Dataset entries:
▶

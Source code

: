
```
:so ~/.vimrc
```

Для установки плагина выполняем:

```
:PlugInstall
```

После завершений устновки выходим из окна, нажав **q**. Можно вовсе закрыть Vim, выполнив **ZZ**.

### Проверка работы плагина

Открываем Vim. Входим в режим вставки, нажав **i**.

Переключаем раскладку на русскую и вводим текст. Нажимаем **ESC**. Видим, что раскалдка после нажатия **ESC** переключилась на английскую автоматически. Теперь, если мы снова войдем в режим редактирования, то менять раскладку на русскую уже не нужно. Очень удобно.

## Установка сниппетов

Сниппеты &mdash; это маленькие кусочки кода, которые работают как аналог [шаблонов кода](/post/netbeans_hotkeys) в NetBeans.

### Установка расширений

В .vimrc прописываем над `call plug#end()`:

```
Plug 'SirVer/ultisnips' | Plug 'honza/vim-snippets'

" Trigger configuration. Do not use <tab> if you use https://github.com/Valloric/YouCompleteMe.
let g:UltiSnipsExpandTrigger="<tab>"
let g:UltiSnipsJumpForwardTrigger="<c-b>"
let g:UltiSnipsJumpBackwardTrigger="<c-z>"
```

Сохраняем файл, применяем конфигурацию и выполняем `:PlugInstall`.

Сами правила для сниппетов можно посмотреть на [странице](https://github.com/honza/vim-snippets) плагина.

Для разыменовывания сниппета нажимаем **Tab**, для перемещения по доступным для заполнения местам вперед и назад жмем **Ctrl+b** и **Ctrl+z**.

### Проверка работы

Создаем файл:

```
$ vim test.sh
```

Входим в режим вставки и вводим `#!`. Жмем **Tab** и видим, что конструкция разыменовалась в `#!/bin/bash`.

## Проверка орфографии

◀
▶

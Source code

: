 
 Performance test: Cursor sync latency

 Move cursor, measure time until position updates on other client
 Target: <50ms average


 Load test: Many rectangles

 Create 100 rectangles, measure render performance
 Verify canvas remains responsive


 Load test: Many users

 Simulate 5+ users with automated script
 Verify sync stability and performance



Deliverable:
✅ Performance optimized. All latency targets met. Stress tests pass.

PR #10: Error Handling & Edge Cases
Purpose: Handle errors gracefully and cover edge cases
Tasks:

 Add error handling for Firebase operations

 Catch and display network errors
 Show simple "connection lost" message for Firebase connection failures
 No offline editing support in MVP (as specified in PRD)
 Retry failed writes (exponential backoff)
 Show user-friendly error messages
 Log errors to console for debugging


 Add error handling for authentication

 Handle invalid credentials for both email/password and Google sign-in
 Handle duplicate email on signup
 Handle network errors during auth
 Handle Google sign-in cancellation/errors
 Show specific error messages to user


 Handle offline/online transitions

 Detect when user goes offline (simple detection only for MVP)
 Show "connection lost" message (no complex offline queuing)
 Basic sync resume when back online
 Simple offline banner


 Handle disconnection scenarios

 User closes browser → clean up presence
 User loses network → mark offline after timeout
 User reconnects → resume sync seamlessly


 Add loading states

◀

== What is required ==
Within the data above, the lines from the one with "Create 100 rectangles, measure" to the one with "Add loading states" must be repeated exactly; no other line belongs in the answer.

== Reply to the task ==
 Create 100 rectangles, measure render performance
 Verify canvas remains responsive


 Load test: Many users

 Simulate 5+ users with automated script
 Verify sync stability and performance



Deliverable:
✅ Performance optimized. All latency targets met. Stress tests pass.

PR #10: Error Handling & Edge Cases
Purpose: Handle errors gracefully and cover edge cases
Tasks:

 Add error handling for Firebase operations

 Catch and display network errors
 Show simple "connection lost" message for Firebase connection failures
 No offline editing support in MVP (as specified in PRD)
 Retry failed writes (exponential backoff)
 Show user-friendly error messages
 Log errors to console for debugging


 Add error handling for authentication

 Handle invalid credentials for both email/password and Google sign-in
 Handle duplicate email on signup
 Handle network errors during auth
 Handle Google sign-in cancellation/errors
 Show specific error messages to user


 Handle offline/online transitions

 Detect when user goes offline (simple detection only for MVP)
 Show "connection lost" message (no complex offline queuing)
 Basic sync resume when back online
 Simple offline banner


 Handle disconnection scenarios

 User closes browser → clean up presence
 User loses network → mark offline after timeout
 User reconnects → resume sync seamlessly


 Add loading states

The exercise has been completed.